Thursday, July 20, 2017

July 20, 1902 The First Big Flood

As we look at history and events, occasionally the only hint we have is a picture. This picture from the Interlaken Historical Society collection shows a flooded Main street in July 1902. We don’t have a letter telling of the details of the flood as we did for the 1935 flood earlier this month.
 
Goodman Hotel, 1902 Flood. Note the open space on the right;
in the future the Interlaken Sales company building would be located there.
Interlaken Historical Society photo collection #142
Having a date, a newspaper search becomes necessary to get additional details.
The July 25, 1902, the Farmer Review carried a front-page article on the flood of the previous weekend, and then a few tidbit items on a later page.

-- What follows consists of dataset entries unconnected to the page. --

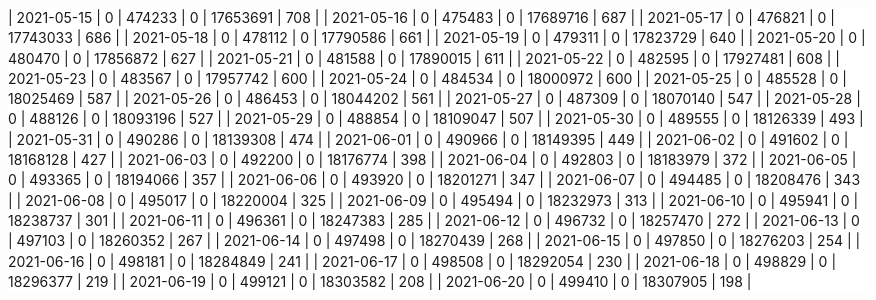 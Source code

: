 | 2021-05-15 | 0 | 474233 | 0 | 17653691 | 708 |
| 2021-05-16 | 0 | 475483 | 0 | 17689716 | 687 |
| 2021-05-17 | 0 | 476821 | 0 | 17743033 | 686 |
| 2021-05-18 | 0 | 478112 | 0 | 17790586 | 661 |
| 2021-05-19 | 0 | 479311 | 0 | 17823729 | 640 |
| 2021-05-20 | 0 | 480470 | 0 | 17856872 | 627 |
| 2021-05-21 | 0 | 481588 | 0 | 17890015 | 611 |
| 2021-05-22 | 0 | 482595 | 0 | 17927481 | 608 |
| 2021-05-23 | 0 | 483567 | 0 | 17957742 | 600 |
| 2021-05-24 | 0 | 484534 | 0 | 18000972 | 600 |
| 2021-05-25 | 0 | 485528 | 0 | 18025469 | 587 |
| 2021-05-26 | 0 | 486453 | 0 | 18044202 | 561 |
| 2021-05-27 | 0 | 487309 | 0 | 18070140 | 547 |
| 2021-05-28 | 0 | 488126 | 0 | 18093196 | 527 |
| 2021-05-29 | 0 | 488854 | 0 | 18109047 | 507 |
| 2021-05-30 | 0 | 489555 | 0 | 18126339 | 493 |
| 2021-05-31 | 0 | 490286 | 0 | 18139308 | 474 |
| 2021-06-01 | 0 | 490966 | 0 | 18149395 | 449 |
| 2021-06-02 | 0 | 491602 | 0 | 18168128 | 427 |
| 2021-06-03 | 0 | 492200 | 0 | 18176774 | 398 |
| 2021-06-04 | 0 | 492803 | 0 | 18183979 | 372 |
| 2021-06-05 | 0 | 493365 | 0 | 18194066 | 357 |
| 2021-06-06 | 0 | 493920 | 0 | 18201271 | 347 |
| 2021-06-07 | 0 | 494485 | 0 | 18208476 | 343 |
| 2021-06-08 | 0 | 495017 | 0 | 18220004 | 325 |
| 2021-06-09 | 0 | 495494 | 0 | 18232973 | 313 |
| 2021-06-10 | 0 | 495941 | 0 | 18238737 | 301 |
| 2021-06-11 | 0 | 496361 | 0 | 18247383 | 285 |
| 2021-06-12 | 0 | 496732 | 0 | 18257470 | 272 |
| 2021-06-13 | 0 | 497103 | 0 | 18260352 | 267 |
| 2021-06-14 | 0 | 497498 | 0 | 18270439 | 268 |
| 2021-06-15 | 0 | 497850 | 0 | 18276203 | 254 |
| 2021-06-16 | 0 | 498181 | 0 | 18284849 | 241 |
| 2021-06-17 | 0 | 498508 | 0 | 18292054 | 230 |
| 2021-06-18 | 0 | 498829 | 0 | 18296377 | 219 |
| 2021-06-19 | 0 | 499121 | 0 | 18303582 | 208 |
| 2021-06-20 | 0 | 499410 | 0 | 18307905 | 198 |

Under the headline Record Breaking Rain the article goes on to describe the rain and its effects on a number of locations.
“Friday and Saturday were disagreeable, rainy days, filling the earth with moisture. Sunday opened with a drizzling rain … and from two until three o’clock it fairly poured, at least an inch of water falling…the streets became creeks and the creeks roaring rivers, carrying everything floatable—trees, stumps, fences, etc.
“These streams poured a vast amount of water into Cayuga lake, raising that body of water over six inches between 3 o’clock Sunday afternoon and 9 o’clock Monday morning.”
For those staying lakeside, “the water came quickly and quietly, so the occupants of two cottages there had to move in a hurry, the ladies being carried on the backs…to higher ground…Comparatively little damage was done to lakeside property, however, and repairs have now all been made.”
A few bridges survived with just the gravel underneath carried away; other bridges were washed out making travel much more difficult. “Several rods of the railroad track were washed out just south of the canning factory. A work gang had it in order soon, delaying travel only an hour or so.”
The flood “ruined most of the wheat in shock, but fortunately, only a small part had been cut. That standing on the stalk is reported as growing.”
The article concluded, “It was the greatest flood ever known in this section.”
As a follow-up item, “Cayuga Lake is about two feet higher than it was July 4th. It will probably remain at its present level all summer.”
One mill owner was reported as “tickled by Sunday’s freshet.” “Chas. Saylor, owner of the Ovid Centre mill…has been bothered to get a good dam, one that would hold any amount of water. Charley has the old dam plowed and loosened way back, and the water made a clean sweep of it. Now he will put up the boards and have a pond that will keep the wheels going a long time.”
Dewitt’s Diary Sunday, July 20, 1969
Stones wet early, temperature 65.
Picked raspberries and mowed lawn.
Everything is the flight of Apollo 11. They landed on the moon at 4:17 this afternoon. Later they walked on moon for almost 2 hours and 40 minutes. They took samples of the surface. Mounted the flag.
We went to bed when they went back into the space craft at 1:30 tonight or Monday morning.
The space craft (Eagle) will leave the moon around mid-day tomorrow after they, the crew, rest for several hours. They will join the mother ship which is circling the moon with one of the Apollo crew on board.